TAHUN 2021 baru seumur jagung, tetapi sejumlah terobosan kembali dilakukan Kemendikbud di tengah pandemi covid-19. Pemerintah konsisten menghadirkan terobosan Merdeka Belajar episode pertama hingga ketujuh.
Pada Merdeka Belajar episode pertama, Kemendikbud menetapkan empat program pokok kebijakan pendidikan, yakni menghapus ujian sekolah berstandar nasional (USBN), mengganti ujian nasional (UN), penyederhanaan rencana pelaksanaan pembelajaran (RPP), dan mengatur kembali penerimaan peserta didik baru (PPDB). Empat program pokok kebijakan pendidikan itu menjadi arah pembelajaran ke depan yang fokus pada upaya meningkatkan kualitas sumber daya manusia.
Respons positif
Harus diakui, sebelum ada penyederhanaan RPP dan penggantian UN, guru terbelenggu banyaknya administrasi pembelajaran sehingga hanya fokus kepada pengetahuan kognitifnya, dan juga siswa dalam proses pembelajaran kurang mendapat perhatian tidak dapat dihindari.
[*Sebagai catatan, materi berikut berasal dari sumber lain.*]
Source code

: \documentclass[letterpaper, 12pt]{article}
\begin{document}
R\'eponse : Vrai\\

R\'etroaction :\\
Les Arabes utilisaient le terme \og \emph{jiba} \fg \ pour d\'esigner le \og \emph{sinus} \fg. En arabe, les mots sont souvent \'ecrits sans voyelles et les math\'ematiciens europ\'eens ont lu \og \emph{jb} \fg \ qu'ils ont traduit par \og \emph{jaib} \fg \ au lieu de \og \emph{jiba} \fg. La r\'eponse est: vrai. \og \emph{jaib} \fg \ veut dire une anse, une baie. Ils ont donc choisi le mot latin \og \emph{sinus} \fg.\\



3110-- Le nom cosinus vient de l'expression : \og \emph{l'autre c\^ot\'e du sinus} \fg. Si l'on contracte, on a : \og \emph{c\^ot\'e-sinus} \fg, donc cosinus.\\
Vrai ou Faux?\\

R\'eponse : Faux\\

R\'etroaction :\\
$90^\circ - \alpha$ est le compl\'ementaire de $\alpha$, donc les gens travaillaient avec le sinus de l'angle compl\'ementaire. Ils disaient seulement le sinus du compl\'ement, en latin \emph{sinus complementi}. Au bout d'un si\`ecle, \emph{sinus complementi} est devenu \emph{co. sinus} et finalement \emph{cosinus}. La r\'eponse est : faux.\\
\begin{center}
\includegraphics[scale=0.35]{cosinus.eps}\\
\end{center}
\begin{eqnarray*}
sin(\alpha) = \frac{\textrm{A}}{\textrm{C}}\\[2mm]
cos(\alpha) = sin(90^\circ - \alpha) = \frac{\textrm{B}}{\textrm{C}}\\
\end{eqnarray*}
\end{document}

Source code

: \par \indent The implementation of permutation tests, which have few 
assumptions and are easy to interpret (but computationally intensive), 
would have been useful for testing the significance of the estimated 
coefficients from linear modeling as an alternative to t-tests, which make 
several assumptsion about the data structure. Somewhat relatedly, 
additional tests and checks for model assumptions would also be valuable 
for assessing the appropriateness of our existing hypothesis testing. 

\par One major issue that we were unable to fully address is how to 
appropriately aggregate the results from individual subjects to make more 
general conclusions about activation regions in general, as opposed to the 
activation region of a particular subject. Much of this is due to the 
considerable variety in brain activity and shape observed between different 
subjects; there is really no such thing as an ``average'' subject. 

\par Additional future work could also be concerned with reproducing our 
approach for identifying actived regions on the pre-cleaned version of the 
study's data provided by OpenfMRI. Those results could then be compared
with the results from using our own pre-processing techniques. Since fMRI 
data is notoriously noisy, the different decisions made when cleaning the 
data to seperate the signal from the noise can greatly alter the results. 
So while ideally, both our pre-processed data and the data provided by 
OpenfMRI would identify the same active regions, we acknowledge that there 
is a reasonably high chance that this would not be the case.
Dampak positif setelah adanya penyederhanaan RPP dan penghapusan UN, guru bisa menuangkan ide-ide kreatif dan inovatifnya dalam pembelajaran. Kemudian, siswa belajar menjadi lebih menyenangkan, mereka lebih merdeka belajar.
Menyikapi respons positif seluruh pemangku kepentingan pendidikan terhadap penyederhanaan RPP dan pengganti UN, Kemendikbud membuat surat edaran Menteri Pendidikan dan Kebudayaan No 1/2021 tentang Peniadaan UN dan Ujian Kesetaraan serta Pelaksanaan Ujian Sekolah dalam Masa Darurat Penyebaran Covid-19.
Kini, UN dan ujian kesetaraan tidak menjadi syarat kelulusan atau seleksi masuk ke jenjang pendidikan lebih tinggi. Peserta didik dinyatakan lulus dari program pendidikan setelah menyelesaikan program pembelajaran di masa pandemi covid 19, yang dibuktikan dengan rapor tiap semester. Memperoleh nilai sikap atau perilaku minimal baik dan mengikuti ujian yang diselenggarakan satuan pendidikan.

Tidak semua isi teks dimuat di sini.